Sekilas Metal dalam Konteks Indonesia
Akan tetapi lain hal jika kotak itu bernama Indonesia. Negara dengan populasi Muslim terbesar di dunia, yang punya sejarah panjang sebagai melting pot banyak unsur kebudayaan. Metal punya sejarah cukup lama di Indonesia. Meskipun pada masa Soekarno segala yang berbau Barat dan musik ngak ngek ngok dilarang karena tidak sesuai dengan jatidiri bangsa, nyatanya tidak pernah benar-benar berhasil. Pemuda Indonesia tetap punya gayanya sendiri melawan normativitas negara. Masa Orde Baru Soeharto justru membuka keran lebar-lebar budaya Barat masuk ke Indonesia, sehingga audiens Indonesia makin akrab dengan musik dari luar negeri.
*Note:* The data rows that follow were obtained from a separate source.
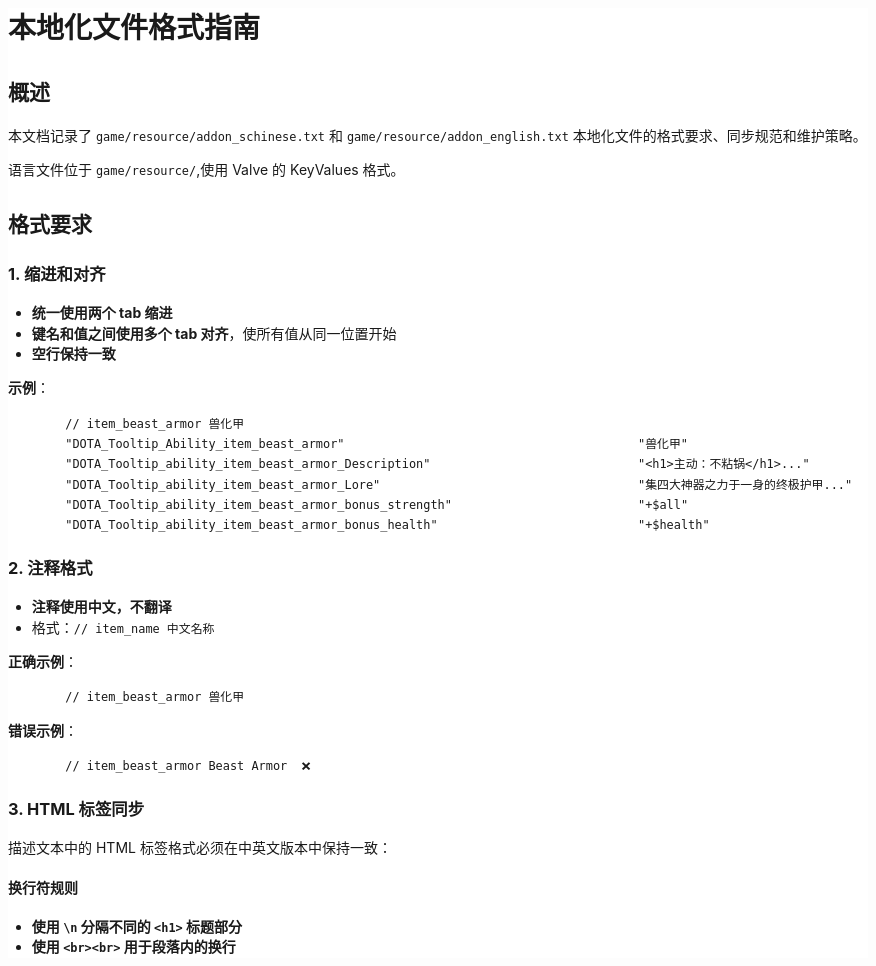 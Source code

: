 # 本地化文件格式指南

## 概述

本文档记录了 `game/resource/addon_schinese.txt` 和 `game/resource/addon_english.txt` 本地化文件的格式要求、同步规范和维护策略。

语言文件位于 `game/resource/`,使用 Valve 的 KeyValues 格式。

## 格式要求

### 1. 缩进和对齐

- **统一使用两个 tab 缩进**
- **键名和值之间使用多个 tab 对齐**，使所有值从同一位置开始
- **空行保持一致**

**示例**：

```
		// item_beast_armor 兽化甲
		"DOTA_Tooltip_Ability_item_beast_armor"											"兽化甲"
		"DOTA_Tooltip_ability_item_beast_armor_Description"								"<h1>主动：不粘锅</h1>..."
		"DOTA_Tooltip_ability_item_beast_armor_Lore"									"集四大神器之力于一身的终极护甲..."
		"DOTA_Tooltip_ability_item_beast_armor_bonus_strength"							"+$all"
		"DOTA_Tooltip_ability_item_beast_armor_bonus_health"							"+$health"
```

### 2. 注释格式

- **注释使用中文，不翻译**
- 格式：`// item_name 中文名称`

**正确示例**：

```
		// item_beast_armor 兽化甲
```

**错误示例**：

```
		// item_beast_armor Beast Armor  ❌
```

### 3. HTML 标签同步

描述文本中的 HTML 标签格式必须在中英文版本中保持一致：

#### 换行符规则

- **使用 `\n` 分隔不同的 `<h1>` 标题部分**
- **使用 `<br><br>` 用于段落内的换行**
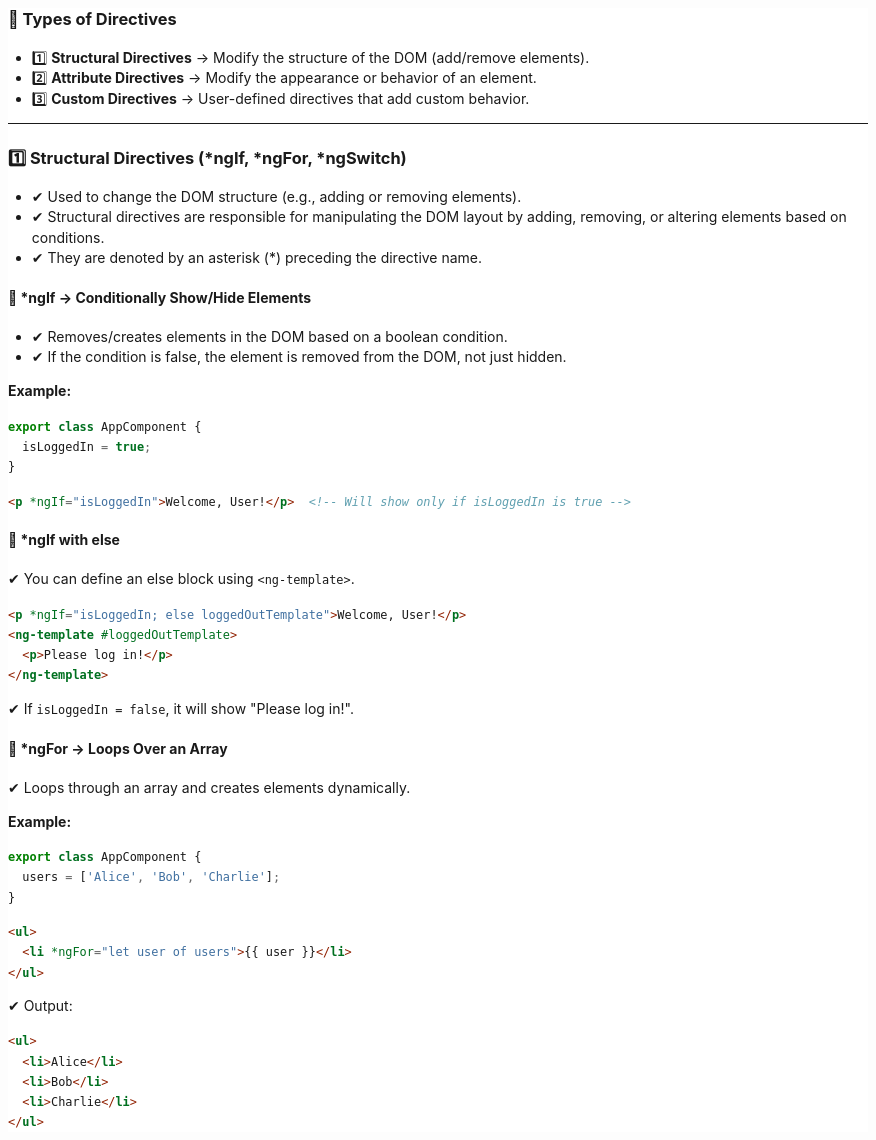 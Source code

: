 ### 🔹 Types of Directives
- 1️⃣ **Structural Directives** → Modify the structure of the DOM (add/remove elements).
- 2️⃣ **Attribute Directives** → Modify the appearance or behavior of an element.
- 3️⃣ **Custom Directives** → User-defined directives that add custom behavior.

---
### 1️⃣ Structural Directives (*ngIf, *ngFor, *ngSwitch)
- ✔ Used to change the DOM structure (e.g., adding or removing elements).
- ✔ Structural directives are responsible for manipulating the DOM layout by adding, removing, or altering elements based on conditions.
- ✔ They are denoted by an asterisk (*) preceding the directive name.

#### 📌 *ngIf → Conditionally Show/Hide Elements
- ✔ Removes/creates elements in the DOM based on a boolean condition.
- ✔ If the condition is false, the element is removed from the DOM, not just hidden.

**Example:**
```typescript
export class AppComponent {
  isLoggedIn = true;
}
```
```html
<p *ngIf="isLoggedIn">Welcome, User!</p>  <!-- Will show only if isLoggedIn is true -->
```

#### 📌 *ngIf with else
✔ You can define an else block using `<ng-template>`.
```html
<p *ngIf="isLoggedIn; else loggedOutTemplate">Welcome, User!</p>
<ng-template #loggedOutTemplate>
  <p>Please log in!</p>
</ng-template>
```
✔ If `isLoggedIn = false`, it will show "Please log in!".

#### 📌 *ngFor → Loops Over an Array
✔ Loops through an array and creates elements dynamically.

**Example:**
```typescript
export class AppComponent {
  users = ['Alice', 'Bob', 'Charlie'];
}
```
```html
<ul>
  <li *ngFor="let user of users">{{ user }}</li>
</ul>
```
✔ Output:
```html
<ul>
  <li>Alice</li>
  <li>Bob</li>
  <li>Charlie</li>
</ul>
```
Deep Purple jadi band Metal pertama yang menggelar konser di Indonesia pada 1975. Konser itu mencatatkan 150 ribu pengunjung. Jumlah yang tidak bisa ditandingi oleh band Metal selanjutnya seperti Sepultura di tahun 1992 (50 ribu pengunjung) atau hahkan Metallica di tahun 1993 (91 ribu pengunjung). Meski hingar bingar Metal saat ini tidak lagi pekak di telinga kids zaman now, namun generasi headbanging ini pada akhirnya melahirkan sosok presiden Jokowi. Presiden Indonesia pertama penggemar berat Metal.
Berlanjut ke era reformasi. Kecamuk politik yang terjadi di periode ini seperti menyeret Indonesia ke titik reset. Banyak pihak yang ingin merebut kemudi ke mana arah negara ini berjalan. Tak hanya di level elit politik, tapi juga sampai pada level budaya populer.
Ariel Heryanto, dalam melihat kontestasi budaya populer Indonesia pasca Orde Baru (2008), memetakan kontestasi yang cukup intens, yakni antara unsur Western dan Islamisme. Ketika unsur Western bisa dibilang sudah mapan di Indonesia, unsur Islam ini yang muncul dan membawa warna baru dan mulai mendapat tempat di industry hiburan di Indonesia. indikasinya mulai banyak muncul musik nasyid dan film-film bertemakan Islam di budaya layar Indonesia.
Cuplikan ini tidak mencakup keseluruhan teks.